Reproduce the data below line by line, from its first line to the line with "- More importantly, all", both included, and nothing past that point.

[Opening DATA FOR THIS TASK section]

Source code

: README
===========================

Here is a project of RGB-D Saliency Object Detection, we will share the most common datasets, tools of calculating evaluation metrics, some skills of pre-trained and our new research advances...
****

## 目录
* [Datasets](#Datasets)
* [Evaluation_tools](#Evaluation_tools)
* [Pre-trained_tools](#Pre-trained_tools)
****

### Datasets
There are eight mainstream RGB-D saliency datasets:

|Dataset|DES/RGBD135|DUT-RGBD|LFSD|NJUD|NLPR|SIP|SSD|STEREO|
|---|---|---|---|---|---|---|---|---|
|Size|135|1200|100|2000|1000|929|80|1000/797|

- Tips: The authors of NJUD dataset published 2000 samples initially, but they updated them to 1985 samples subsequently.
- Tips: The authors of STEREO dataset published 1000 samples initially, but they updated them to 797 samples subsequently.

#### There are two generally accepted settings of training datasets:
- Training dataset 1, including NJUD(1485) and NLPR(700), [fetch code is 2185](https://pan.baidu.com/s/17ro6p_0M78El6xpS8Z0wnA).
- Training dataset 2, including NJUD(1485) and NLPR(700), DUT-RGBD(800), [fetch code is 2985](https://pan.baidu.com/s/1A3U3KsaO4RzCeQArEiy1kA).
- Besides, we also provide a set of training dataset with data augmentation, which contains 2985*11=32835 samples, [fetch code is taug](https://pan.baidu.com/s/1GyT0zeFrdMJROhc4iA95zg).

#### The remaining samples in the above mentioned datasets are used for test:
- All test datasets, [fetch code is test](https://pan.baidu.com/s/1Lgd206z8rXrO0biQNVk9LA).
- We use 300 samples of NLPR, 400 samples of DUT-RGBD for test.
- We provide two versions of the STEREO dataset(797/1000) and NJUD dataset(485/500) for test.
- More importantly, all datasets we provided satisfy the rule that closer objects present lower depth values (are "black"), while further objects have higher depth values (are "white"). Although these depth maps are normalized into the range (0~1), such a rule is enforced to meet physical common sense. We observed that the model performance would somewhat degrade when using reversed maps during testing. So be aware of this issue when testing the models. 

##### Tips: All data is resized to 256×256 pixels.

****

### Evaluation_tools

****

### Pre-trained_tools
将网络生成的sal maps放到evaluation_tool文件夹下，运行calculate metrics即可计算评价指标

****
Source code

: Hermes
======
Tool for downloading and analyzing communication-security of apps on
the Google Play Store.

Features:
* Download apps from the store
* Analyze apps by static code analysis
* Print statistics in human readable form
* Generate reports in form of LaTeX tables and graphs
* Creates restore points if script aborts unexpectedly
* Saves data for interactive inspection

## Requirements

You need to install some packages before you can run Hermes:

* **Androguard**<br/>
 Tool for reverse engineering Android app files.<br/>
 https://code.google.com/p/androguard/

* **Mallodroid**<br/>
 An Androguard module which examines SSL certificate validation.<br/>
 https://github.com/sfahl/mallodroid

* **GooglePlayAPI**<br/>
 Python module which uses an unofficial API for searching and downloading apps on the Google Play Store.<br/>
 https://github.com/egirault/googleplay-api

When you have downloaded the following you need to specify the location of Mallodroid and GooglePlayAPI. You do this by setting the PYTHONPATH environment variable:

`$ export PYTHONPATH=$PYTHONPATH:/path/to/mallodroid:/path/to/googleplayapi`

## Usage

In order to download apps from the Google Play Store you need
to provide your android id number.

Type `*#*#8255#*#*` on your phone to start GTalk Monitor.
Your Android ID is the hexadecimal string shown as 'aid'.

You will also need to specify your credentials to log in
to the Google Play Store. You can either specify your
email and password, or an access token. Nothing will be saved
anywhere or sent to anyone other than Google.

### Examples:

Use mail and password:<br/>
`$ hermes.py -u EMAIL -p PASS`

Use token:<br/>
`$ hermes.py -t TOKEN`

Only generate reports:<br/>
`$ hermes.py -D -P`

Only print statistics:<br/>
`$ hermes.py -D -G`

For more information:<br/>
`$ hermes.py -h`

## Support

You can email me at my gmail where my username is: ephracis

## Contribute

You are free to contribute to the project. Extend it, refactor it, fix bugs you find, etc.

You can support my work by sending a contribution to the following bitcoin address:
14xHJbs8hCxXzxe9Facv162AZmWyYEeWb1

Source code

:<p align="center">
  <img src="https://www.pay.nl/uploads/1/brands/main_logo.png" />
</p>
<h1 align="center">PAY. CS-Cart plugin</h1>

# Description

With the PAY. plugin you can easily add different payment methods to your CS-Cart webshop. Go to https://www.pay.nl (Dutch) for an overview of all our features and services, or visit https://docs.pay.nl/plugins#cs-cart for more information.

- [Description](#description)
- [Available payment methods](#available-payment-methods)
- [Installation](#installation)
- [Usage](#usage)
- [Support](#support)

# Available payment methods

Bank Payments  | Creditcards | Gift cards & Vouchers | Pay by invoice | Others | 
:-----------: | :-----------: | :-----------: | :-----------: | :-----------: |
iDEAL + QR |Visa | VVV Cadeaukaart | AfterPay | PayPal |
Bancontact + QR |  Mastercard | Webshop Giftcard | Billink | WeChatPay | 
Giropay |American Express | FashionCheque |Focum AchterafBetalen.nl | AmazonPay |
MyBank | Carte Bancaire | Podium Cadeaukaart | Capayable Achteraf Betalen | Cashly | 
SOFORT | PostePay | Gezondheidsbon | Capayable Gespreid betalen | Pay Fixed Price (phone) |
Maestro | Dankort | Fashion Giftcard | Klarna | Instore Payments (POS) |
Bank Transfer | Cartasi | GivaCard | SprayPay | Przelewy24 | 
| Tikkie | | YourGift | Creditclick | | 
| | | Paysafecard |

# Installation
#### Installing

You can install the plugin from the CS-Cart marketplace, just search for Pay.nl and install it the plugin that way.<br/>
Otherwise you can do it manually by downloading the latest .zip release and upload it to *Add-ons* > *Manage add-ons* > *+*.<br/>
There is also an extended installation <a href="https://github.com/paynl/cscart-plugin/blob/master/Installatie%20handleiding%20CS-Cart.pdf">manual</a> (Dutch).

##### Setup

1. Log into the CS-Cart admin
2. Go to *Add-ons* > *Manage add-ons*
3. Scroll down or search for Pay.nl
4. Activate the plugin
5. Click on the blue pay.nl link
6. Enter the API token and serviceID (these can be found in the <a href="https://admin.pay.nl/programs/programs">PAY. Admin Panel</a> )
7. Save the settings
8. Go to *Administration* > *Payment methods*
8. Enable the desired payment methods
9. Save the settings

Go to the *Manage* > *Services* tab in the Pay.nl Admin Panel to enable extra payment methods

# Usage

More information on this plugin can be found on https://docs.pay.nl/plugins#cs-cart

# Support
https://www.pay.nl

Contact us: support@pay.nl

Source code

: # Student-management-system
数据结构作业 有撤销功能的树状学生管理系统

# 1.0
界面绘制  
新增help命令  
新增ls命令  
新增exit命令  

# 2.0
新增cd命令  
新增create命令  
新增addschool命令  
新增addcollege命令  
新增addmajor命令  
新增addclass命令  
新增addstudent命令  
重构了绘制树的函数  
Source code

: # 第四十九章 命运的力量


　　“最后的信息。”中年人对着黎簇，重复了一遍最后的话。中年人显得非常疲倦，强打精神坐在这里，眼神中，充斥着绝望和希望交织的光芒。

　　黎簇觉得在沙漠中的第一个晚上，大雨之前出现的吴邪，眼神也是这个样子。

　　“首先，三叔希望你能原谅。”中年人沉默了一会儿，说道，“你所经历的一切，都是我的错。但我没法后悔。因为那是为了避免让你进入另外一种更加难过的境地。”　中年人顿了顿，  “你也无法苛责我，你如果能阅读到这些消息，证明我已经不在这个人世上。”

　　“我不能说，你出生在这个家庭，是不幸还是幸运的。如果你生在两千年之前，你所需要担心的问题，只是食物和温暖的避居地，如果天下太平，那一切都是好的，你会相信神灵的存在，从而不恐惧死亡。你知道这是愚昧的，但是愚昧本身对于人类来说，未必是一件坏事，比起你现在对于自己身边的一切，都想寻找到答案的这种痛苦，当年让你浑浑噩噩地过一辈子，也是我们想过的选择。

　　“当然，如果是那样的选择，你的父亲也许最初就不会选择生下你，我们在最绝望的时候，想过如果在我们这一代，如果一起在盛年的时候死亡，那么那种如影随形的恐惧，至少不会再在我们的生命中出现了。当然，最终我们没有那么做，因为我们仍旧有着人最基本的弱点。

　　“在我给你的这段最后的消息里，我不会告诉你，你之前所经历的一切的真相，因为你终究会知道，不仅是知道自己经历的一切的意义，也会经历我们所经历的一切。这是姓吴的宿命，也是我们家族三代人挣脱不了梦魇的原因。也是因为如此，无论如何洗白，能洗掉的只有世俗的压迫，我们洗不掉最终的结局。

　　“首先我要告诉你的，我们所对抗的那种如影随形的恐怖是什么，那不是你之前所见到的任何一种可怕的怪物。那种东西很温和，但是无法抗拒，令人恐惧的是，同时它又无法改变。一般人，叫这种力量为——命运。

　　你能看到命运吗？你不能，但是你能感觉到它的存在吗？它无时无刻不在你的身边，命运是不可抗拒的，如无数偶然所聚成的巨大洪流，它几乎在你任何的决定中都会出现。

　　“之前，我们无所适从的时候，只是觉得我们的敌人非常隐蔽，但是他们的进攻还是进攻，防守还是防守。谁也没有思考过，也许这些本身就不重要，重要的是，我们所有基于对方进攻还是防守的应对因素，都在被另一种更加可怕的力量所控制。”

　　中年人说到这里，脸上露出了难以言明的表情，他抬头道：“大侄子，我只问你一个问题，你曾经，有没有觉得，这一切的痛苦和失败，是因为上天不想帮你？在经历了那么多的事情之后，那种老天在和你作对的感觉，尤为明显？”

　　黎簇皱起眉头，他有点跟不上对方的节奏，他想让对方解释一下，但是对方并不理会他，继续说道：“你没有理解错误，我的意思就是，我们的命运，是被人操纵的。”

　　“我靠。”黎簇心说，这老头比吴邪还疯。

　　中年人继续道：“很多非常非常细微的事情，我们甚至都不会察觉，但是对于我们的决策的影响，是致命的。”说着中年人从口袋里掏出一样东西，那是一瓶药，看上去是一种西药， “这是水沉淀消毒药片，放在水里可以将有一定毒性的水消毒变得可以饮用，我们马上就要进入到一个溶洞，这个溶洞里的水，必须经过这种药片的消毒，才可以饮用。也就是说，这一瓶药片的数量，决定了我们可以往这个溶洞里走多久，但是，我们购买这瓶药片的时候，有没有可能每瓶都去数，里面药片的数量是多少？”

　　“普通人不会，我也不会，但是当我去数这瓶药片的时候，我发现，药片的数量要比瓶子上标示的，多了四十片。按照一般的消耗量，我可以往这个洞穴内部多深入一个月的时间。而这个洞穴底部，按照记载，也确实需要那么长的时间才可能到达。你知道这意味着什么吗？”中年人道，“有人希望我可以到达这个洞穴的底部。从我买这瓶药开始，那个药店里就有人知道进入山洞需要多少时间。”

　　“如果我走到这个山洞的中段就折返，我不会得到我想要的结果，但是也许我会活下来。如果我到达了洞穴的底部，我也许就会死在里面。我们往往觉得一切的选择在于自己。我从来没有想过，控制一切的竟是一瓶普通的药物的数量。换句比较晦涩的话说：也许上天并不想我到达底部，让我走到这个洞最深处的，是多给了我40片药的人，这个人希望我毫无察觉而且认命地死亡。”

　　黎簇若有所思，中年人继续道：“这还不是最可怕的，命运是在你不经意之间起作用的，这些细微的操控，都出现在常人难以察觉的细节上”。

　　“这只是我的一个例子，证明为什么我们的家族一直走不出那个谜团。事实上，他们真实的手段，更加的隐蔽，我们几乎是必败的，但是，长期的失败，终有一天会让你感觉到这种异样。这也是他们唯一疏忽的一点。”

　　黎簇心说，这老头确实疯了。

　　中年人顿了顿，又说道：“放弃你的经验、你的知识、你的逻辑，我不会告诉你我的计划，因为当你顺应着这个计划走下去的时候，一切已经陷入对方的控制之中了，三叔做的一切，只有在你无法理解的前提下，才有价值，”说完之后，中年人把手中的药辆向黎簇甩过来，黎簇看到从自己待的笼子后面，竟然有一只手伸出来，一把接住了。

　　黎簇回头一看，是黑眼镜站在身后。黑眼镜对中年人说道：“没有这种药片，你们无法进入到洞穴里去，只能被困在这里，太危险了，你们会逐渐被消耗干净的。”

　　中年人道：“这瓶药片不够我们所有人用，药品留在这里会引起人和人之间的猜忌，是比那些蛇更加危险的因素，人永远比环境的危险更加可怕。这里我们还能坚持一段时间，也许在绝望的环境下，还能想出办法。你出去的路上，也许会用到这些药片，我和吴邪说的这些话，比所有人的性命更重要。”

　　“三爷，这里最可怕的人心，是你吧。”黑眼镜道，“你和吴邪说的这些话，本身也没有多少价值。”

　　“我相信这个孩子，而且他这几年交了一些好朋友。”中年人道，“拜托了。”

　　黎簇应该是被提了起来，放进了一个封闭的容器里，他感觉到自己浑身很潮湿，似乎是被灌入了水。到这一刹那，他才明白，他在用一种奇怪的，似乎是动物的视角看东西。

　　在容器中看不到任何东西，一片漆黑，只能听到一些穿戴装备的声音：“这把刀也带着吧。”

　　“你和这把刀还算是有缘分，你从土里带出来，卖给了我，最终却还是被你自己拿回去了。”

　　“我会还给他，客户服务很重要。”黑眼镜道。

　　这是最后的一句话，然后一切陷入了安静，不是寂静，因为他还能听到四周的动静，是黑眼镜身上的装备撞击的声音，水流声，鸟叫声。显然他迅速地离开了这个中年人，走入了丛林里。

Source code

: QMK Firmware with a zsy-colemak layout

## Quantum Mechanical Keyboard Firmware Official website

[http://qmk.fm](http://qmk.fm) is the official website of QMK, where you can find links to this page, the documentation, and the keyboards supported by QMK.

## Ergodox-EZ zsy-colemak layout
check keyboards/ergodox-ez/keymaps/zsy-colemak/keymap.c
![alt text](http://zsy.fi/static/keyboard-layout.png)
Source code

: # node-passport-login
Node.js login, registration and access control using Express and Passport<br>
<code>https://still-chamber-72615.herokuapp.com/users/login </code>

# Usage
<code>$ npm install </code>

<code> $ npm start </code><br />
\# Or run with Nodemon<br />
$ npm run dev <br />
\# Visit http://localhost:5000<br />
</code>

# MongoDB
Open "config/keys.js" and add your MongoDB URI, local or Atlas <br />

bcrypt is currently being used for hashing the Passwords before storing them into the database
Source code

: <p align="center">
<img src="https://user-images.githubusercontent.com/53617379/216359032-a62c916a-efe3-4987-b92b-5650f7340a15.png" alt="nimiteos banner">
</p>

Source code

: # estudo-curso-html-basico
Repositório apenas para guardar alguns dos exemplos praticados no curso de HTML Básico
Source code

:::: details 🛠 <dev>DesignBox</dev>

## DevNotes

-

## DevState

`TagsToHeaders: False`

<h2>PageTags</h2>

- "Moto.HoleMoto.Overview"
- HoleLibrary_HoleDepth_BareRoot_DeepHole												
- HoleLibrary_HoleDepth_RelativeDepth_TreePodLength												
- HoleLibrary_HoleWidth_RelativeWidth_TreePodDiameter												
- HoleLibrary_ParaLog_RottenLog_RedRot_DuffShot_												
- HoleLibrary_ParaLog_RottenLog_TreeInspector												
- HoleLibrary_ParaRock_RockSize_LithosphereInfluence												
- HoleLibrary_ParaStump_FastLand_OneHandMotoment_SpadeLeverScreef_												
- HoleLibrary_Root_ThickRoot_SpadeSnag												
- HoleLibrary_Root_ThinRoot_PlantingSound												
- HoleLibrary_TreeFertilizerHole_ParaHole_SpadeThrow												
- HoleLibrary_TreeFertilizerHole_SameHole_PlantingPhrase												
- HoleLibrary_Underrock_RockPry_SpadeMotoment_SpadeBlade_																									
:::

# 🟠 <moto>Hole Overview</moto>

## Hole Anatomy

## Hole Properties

[Closing DATA FOR THIS TASK section]

» **RESPONSE BOX**
Source code

: README
===========================

Here is a project of RGB-D Saliency Object Detection, we will share the most common datasets, tools of calculating evaluation metrics, some skills of pre-trained and our new research advances...
****

## 目录
* [Datasets](#Datasets)
* [Evaluation_tools](#Evaluation_tools)
* [Pre-trained_tools](#Pre-trained_tools)
****

### Datasets
There are eight mainstream RGB-D saliency datasets:

|Dataset|DES/RGBD135|DUT-RGBD|LFSD|NJUD|NLPR|SIP|SSD|STEREO|
|---|---|---|---|---|---|---|---|---|
|Size|135|1200|100|2000|1000|929|80|1000/797|

- Tips: The authors of NJUD dataset published 2000 samples initially, but they updated them to 1985 samples subsequently.
- Tips: The authors of STEREO dataset published 1000 samples initially, but they updated them to 797 samples subsequently.

#### There are two generally accepted settings of training datasets:
- Training dataset 1, including NJUD(1485) and NLPR(700), [fetch code is 2185](https://pan.baidu.com/s/17ro6p_0M78El6xpS8Z0wnA).
- Training dataset 2, including NJUD(1485) and NLPR(700), DUT-RGBD(800), [fetch code is 2985](https://pan.baidu.com/s/1A3U3KsaO4RzCeQArEiy1kA).
- Besides, we also provide a set of training dataset with data augmentation, which contains 2985*11=32835 samples, [fetch code is taug](https://pan.baidu.com/s/1GyT0zeFrdMJROhc4iA95zg).

#### The remaining samples in the above mentioned datasets are used for test:
- All test datasets, [fetch code is test](https://pan.baidu.com/s/1Lgd206z8rXrO0biQNVk9LA).
- We use 300 samples of NLPR, 400 samples of DUT-RGBD for test.
- We provide two versions of the STEREO dataset(797/1000) and NJUD dataset(485/500) for test.
- More importantly, all datasets we provided satisfy the rule that closer objects present lower depth values (are "black"), while further objects have higher depth values (are "white"). Although these depth maps are normalized into the range (0~1), such a rule is enforced to meet physical common sense. We observed that the model performance would somewhat degrade when using reversed maps during testing. So be aware of this issue when testing the models. 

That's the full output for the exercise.